James Madison Papers

From James Madison to John Quincy Adams, 10 May 1816

Washington May 10. 1816.

Dear Sir

I have been favored with two letters from you, which, having come to hand during a most busy season, have remained to this date unacknowledged.

The first, of Sepr. 27. 1815, was brought by the person to whom it referred as the medium of a communication to this Government relating to the Ships of war at Venice. Altho the description and price of such an addition to our naval force, and the effects which might result from it, invited a favorable attention to the communication, there were objections to the purchase in the view of our naval councils, which gave a preference to the employment of our internal means of multiplying our public ships.
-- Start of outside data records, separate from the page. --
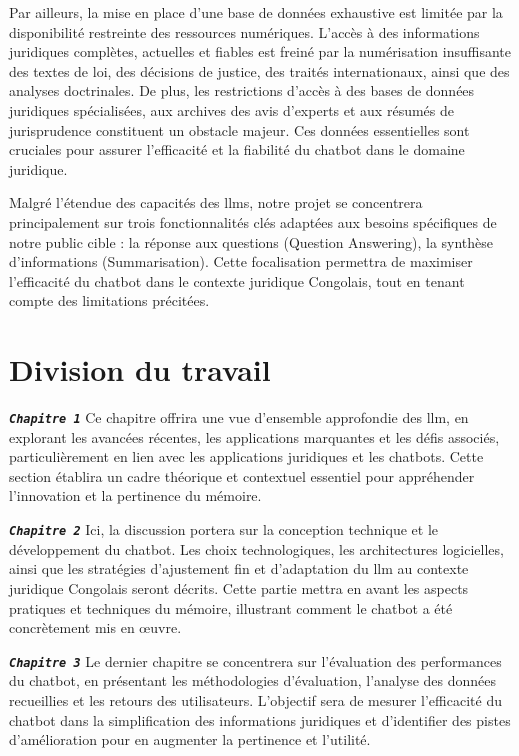 Par ailleurs, la mise en place d'une base de données exhaustive est limitée par la disponibilité restreinte des ressources numériques. L'accès à des informations juridiques complètes, actuelles et fiables est freiné par la numérisation insuffisante des textes de loi, des décisions de justice, des traités internationaux, ainsi que des analyses doctrinales. De plus, les restrictions d'accès à des bases de données juridiques spécialisées, aux archives des avis d'experts et aux résumés de jurisprudence constituent un obstacle majeur. Ces données essentielles sont cruciales pour assurer l'efficacité et la fiabilité du chatbot dans le domaine juridique.

Malgré l'étendue des capacités des \acfp{llm}, notre projet se concentrera principalement sur trois fonctionnalités clés adaptées aux besoins spécifiques de notre public cible : la réponse aux questions (Question Answering), la synthèse d'informations (Summarisation). Cette focalisation permettra de maximiser l'efficacité du chatbot dans le contexte juridique Congolais, tout en tenant compte des limitations précitées.

\section{Division du travail}
		
\begin{list}{}{En dehors de l'introduction, la partie conclusive et l'annexe, ce travail est organisé en trois chapitres comme suit:}
    \item \textbf{\textsl{\texttt{Chapitre 1}}} Ce chapitre offrira une vue d'ensemble approfondie des \ac{llm}, en explorant les avancées récentes, les applications marquantes et les défis associés, particulièrement en lien avec les applications juridiques et les chatbots. Cette section établira un cadre théorique et contextuel essentiel pour appréhender l'innovation et la pertinence du mémoire.
    
    \item \textbf{\textsl{\texttt{Chapitre 2}}} Ici, la discussion portera sur la conception technique et le développement du chatbot. Les choix technologiques, les architectures logicielles, ainsi que les stratégies d'ajustement fin et d'adaptation du \ac{llm} au contexte juridique Congolais seront décrits. Cette partie mettra en avant les aspects pratiques et techniques du mémoire, illustrant comment le chatbot a été concrètement mis en œuvre.

    \item \textbf{\textsl{\texttt{Chapitre 3}}} Le dernier chapitre se concentrera sur l'évaluation des performances du chatbot, en présentant les méthodologies d'évaluation, l'analyse des données recueillies et les retours des utilisateurs. L'objectif sera de mesurer l'efficacité du chatbot dans la simplification des informations juridiques et d'identifier des pistes d'amélioration pour en augmenter la pertinence et l'utilité.
\end{list}
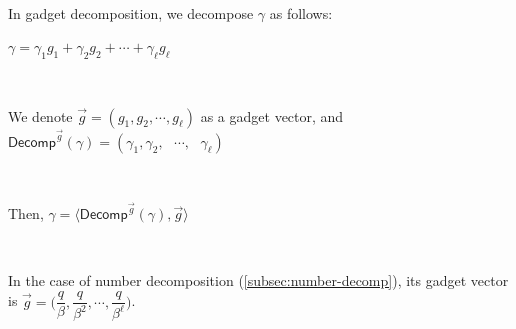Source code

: $ $

In gadget decomposition, we decompose $\gamma$ as follows: 

$\gamma = \gamma_1 g_1 + \gamma_2 g_2 + \cdots + \gamma_\ell g_\ell $

$ $

We denote $\vec{g} = (g_1, g_2, \cdots, g_\ell)$ as a gadget vector, and $\textsf{Decomp}^{\vec{g}}(\gamma) = (\gamma_1, \gamma_2, \text{ } \cdots , \text{ } \gamma_\ell) $

$ $

Then, $\gamma = \langle \textsf{Decomp}^{\vec{g}}(\gamma), \vec{g} \rangle $

$ $

In the case of number decomposition (\autoref{subsec:number-decomp}), its gadget vector is $\vec{g} = \Bigg(\dfrac{q}{\beta}, \dfrac{q}{\beta^2}, \cdots, \dfrac{q}{\beta^\ell}\Bigg)$.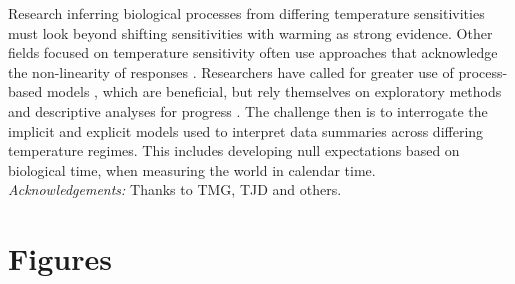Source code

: \documentclass[11pt,letter]{article}
\begin{document}
Research inferring biological processes from differing temperature sensitivities must look beyond shifting sensitivities with warming as strong evidence. Other fields focused on temperature sensitivity often use approaches that acknowledge the non-linearity of responses \citep[e.g.,][]{yuste2004}. Researchers have called for greater use of process-based models \citep{keenan2019}, which are beneficial, but rely themselves on exploratory methods and descriptive analyses for progress \citep{chuine2016}. The challenge then is to interrogate the implicit and explicit models used to interpret data summaries across differing temperature regimes. This includes developing null expectations based on biological time, when measuring the world in calendar time. \\

\emph{Acknowledgements:} Thanks to TMG, TJD and others. 





\newpage
\section* {Figures}
\end{document}
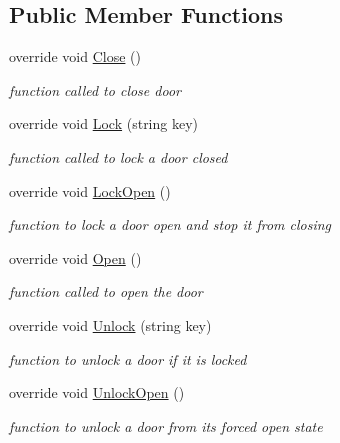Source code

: \subsection*{Public Member Functions}
\begin{DoxyCompactItemize}
\item 
override void \mbox{\hyperlink{class_single_hinge_door_a19848e36fb259f92594916d1af76d3b4}{Close}} ()
\begin{DoxyCompactList}\small\item\em function called to close door \end{DoxyCompactList}\item 
override void \mbox{\hyperlink{class_single_hinge_door_a329ff33388675ec531996bdb33dd0c70}{Lock}} (string key)
\begin{DoxyCompactList}\small\item\em function called to lock a door closed \end{DoxyCompactList}\item 
override void \mbox{\hyperlink{class_single_hinge_door_aea7072ec0a9ea4fc80f24dc400681478}{Lock\+Open}} ()
\begin{DoxyCompactList}\small\item\em function to lock a door open and stop it from closing \end{DoxyCompactList}\item 
override void \mbox{\hyperlink{class_single_hinge_door_ad48e670701a9e9d35f97de3b8ff36208}{Open}} ()
\begin{DoxyCompactList}\small\item\em function called to open the door \end{DoxyCompactList}\item 
override void \mbox{\hyperlink{class_single_hinge_door_a130d674b08d4b9e8028b08ef2084ab77}{Unlock}} (string key)
\begin{DoxyCompactList}\small\item\em function to unlock a door if it is locked \end{DoxyCompactList}\item 
override void \mbox{\hyperlink{class_single_hinge_door_a5e5785f02f35b8b109d4c50d3f912013}{Unlock\+Open}} ()
\begin{DoxyCompactList}\small\item\em function to unlock a door from it\textquotesingle{}s forced open state \end{DoxyCompactList}\end{DoxyCompactItemize}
It may be proper to add, that if a different decision had taken place, there would have been strong objections to the individual whose instrumentality presented itself.

The Second letter, of December 24. accompanied the little pamphlet by Mr. de Liagno. I have read it with pleasure, as a favorable specimen of the talents of the Author; and if you should have any further communication with him, you will oblige me by making my acknowledgements for his polite attention. But notwithstanding his intellectual acquirements and the faculties of his pen, seconded as they appear to be by principles and dispositions friendly to the United States, I think you have done him a very kind service in dissuading him from transferring his fortunes to this side of the Atlantic. The literary arms and tactics of a champion against Chateaubriand, are better adapted to the Theatre of Europe than to that of the United States; so far at least as they are the resource for a lively hood.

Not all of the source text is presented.